Tuesday, March 31, 2009

Can You Validate My Truth?

In the search for the truth, is it more common to look for answers or to confirm what we already know? I was at a symposium recently and one of the scholars made an interesting point. He was quoting someone else and I will paraphrase him. He said “be careful what questions you ask, because your questions have their own agenda”. In my words, that means that we tend to only ask questions based on the likely answer. This is not a search for truth, but rather a validation of existing knowledge.

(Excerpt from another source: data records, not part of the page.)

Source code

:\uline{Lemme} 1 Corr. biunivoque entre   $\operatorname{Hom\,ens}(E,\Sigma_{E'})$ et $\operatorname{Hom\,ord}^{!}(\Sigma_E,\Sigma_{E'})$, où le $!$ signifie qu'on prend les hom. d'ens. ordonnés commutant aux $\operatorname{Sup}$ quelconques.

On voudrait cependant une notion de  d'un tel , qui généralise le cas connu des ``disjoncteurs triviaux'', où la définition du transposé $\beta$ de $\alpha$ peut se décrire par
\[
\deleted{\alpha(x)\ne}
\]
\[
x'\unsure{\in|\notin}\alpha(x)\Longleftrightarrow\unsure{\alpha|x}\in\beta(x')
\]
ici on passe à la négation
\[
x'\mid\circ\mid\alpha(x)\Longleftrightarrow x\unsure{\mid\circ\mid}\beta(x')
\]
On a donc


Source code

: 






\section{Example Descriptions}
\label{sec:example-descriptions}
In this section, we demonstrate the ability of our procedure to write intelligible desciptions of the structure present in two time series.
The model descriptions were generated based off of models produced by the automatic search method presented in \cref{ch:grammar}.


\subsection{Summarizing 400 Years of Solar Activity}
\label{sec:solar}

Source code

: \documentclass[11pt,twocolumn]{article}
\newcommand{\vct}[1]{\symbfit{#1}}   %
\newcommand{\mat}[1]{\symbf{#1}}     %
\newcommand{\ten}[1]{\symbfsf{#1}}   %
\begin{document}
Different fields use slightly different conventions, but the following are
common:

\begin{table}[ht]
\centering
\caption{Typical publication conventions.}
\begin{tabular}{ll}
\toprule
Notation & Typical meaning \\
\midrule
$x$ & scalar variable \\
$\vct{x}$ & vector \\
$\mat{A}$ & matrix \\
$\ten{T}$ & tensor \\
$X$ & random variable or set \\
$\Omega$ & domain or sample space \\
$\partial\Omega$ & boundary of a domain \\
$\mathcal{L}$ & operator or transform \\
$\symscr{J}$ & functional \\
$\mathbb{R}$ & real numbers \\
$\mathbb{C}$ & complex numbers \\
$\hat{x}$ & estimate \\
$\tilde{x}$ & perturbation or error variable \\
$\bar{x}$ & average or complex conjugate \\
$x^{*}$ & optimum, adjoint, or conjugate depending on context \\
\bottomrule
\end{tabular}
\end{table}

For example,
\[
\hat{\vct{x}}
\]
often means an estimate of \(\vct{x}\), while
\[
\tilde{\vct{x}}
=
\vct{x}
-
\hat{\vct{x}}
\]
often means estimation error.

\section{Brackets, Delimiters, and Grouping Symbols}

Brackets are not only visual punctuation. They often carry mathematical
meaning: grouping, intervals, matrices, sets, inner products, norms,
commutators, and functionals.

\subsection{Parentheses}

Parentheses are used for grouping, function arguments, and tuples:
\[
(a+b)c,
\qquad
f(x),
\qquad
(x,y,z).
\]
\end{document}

The law is a great example of this type of truth. A good lawyer will only ask a question that he already knows the answer to. Note the OJ trial. What is one of the incidents that allowed the jury to find him not guilty? The glove. It didn’t quite fit. The late great lawyer for the defense, Johnnie Cochran, made the slogan 'If it doesn't fit, you must acquit' and acquit they did. The question wasn’t whether OJ was guilty, or had actually killed anyone. It was whether the glove fit. The prosecution is famous for bungling this piece of evidence because they broke the rule. They didn’t actually know if the glove would fit.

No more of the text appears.